Child care advocates rallied in Raleigh over the summer to support daycare centers. (Photo: Greg Childress)
Gov. Roy Cooper announced Wednesday that the N.C. Department of Health and Human Services will release $67.5 million in stopgap funding this week to help stabilize North Carolina’s early childhood education and child care centers.
The money is the last scheduled payment of Child Care Stabilization Grants, which were initiated in 2021 to keep child care centers open and to improve early childhood teacher pay.
Gov. Roy Cooper (Photo: Office of the Governor)
“North Carolina relies on high-quality early childhood education and child care to support children’s healthy development and learning, allow parents to work and keep businesses running,” Cooper said in a press release. “But these programs are now in crisis and we need the legislature to step up and make real investments before more child care centers close, more early childhood educators quit and programs become unaffordable for too many parents.”
The federal government poured $1.3 billion into North Carolina during the pandemic to help keep child care facilities open. The grants, which were funded by the 2021 federal American Rescue Plan, ran out in June.
State child care advocates asked lawmakers for a $300 million emergency allocation to keep centers going. The Republican-led General Assembly provided the $67.5 million to continue the grants through Dec. 31.
Cooper noted that the grants currently support 3,763 early childhood education and child care facilities across the state. A recent statewide survey found that nearly a third of such centers are in danger of closing when funding runs out. Without additional money, childcare providers say they will lose teachers, have difficulty hiring and be forced to increase fees.
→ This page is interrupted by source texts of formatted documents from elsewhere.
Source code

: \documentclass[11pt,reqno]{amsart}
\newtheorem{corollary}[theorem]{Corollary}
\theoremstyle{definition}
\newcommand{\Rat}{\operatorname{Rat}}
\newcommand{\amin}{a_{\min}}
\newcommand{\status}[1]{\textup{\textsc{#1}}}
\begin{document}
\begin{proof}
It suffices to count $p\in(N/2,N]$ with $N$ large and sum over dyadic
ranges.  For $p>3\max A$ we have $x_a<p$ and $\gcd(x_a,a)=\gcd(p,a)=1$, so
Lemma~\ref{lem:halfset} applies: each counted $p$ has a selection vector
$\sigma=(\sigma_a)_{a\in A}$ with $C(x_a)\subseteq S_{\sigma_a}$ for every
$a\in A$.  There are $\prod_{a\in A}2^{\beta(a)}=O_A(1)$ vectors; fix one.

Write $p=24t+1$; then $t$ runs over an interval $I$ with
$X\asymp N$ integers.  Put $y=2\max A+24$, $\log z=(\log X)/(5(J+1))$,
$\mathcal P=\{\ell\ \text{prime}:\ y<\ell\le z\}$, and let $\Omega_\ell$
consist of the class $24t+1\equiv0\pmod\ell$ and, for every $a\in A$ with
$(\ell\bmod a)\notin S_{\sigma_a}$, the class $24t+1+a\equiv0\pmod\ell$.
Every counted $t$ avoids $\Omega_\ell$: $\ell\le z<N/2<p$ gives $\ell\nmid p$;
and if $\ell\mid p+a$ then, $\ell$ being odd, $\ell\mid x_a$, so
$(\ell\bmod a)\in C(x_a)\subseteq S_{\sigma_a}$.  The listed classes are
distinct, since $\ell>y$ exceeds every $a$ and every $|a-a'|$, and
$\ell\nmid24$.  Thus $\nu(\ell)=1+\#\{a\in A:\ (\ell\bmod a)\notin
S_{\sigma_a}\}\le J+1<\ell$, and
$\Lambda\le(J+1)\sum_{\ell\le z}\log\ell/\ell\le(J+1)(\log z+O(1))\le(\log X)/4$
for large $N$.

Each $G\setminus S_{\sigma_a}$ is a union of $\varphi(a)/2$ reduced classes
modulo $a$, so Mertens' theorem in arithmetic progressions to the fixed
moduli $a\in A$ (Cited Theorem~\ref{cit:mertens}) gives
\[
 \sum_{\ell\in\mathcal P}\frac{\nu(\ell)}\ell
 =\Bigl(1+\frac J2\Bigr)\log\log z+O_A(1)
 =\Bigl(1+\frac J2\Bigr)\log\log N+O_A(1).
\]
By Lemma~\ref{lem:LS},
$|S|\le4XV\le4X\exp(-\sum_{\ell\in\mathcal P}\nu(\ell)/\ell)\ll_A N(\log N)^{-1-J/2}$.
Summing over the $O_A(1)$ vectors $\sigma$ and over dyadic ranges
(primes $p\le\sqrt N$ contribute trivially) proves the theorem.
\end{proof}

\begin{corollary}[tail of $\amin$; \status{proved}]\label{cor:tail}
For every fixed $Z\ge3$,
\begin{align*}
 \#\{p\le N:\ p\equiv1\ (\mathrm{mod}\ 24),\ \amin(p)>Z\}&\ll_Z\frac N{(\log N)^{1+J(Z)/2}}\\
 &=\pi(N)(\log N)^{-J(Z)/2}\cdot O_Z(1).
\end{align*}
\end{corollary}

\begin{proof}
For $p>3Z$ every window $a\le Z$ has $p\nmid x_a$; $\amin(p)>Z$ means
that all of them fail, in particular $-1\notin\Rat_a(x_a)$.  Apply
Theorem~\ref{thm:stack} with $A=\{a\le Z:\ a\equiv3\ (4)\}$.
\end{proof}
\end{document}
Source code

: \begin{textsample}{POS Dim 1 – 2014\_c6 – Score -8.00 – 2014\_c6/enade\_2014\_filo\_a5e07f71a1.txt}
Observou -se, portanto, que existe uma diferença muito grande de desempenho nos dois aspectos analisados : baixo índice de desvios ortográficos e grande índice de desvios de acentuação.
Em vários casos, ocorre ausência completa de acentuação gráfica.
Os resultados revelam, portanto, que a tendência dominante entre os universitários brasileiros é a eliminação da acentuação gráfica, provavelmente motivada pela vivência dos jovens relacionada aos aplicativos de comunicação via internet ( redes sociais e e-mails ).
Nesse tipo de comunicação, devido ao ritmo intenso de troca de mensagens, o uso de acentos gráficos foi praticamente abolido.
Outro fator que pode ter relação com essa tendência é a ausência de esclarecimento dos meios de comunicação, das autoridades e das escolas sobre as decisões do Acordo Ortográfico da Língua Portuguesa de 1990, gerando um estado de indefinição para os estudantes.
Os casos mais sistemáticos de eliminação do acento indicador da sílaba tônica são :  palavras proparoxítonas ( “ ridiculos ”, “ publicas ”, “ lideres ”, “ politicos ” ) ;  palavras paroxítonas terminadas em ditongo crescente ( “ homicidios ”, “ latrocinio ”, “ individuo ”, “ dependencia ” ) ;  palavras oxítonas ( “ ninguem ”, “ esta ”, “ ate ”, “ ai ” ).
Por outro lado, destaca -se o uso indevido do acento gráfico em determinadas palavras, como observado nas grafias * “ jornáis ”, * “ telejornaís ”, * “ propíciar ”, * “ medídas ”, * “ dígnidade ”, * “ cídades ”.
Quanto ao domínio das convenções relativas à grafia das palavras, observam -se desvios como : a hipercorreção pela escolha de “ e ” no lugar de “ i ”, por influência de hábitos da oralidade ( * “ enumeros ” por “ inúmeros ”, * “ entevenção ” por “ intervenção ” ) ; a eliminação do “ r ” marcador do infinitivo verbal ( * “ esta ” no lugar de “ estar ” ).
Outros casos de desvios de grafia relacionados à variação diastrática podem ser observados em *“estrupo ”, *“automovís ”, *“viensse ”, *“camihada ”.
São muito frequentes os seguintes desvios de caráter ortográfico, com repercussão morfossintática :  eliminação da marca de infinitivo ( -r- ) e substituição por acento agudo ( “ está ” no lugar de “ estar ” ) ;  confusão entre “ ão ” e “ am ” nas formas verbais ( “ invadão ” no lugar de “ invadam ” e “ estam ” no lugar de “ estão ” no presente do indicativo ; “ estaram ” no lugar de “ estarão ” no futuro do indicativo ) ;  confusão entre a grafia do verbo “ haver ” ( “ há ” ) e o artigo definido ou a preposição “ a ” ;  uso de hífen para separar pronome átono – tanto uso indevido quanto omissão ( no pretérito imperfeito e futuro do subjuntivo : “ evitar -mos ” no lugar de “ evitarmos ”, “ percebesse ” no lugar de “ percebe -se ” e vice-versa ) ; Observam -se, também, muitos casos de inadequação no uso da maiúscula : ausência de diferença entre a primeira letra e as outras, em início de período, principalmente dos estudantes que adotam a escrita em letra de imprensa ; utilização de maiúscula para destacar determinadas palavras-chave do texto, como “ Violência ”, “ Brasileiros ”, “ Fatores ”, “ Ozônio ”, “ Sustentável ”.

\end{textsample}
North Carolina has lost 116 childcare centers over the past year, according to Cooper’s press release.
Emma Biggs, a Charlotte daycare provider and child care advocate, joined hundreds of providers and other advoxates in Raleigh over the summer to demand lawmakers to replace the federal subsidy with state money. “Our teachers need a thriving wage, not a living wage, so they can go home and not have to work two or three jobs to take care of their families after taking care of everyone else’s,” Biggs told N.C. Newsline in June.
Biggs also shared that many teachers in private daycares work without health insurance or a retirement plan.
“I’ve been in this field for 27 years and I have neither one,” Biggs said. “Independent centers, we can’t afford to pay for retirement and health insurance.”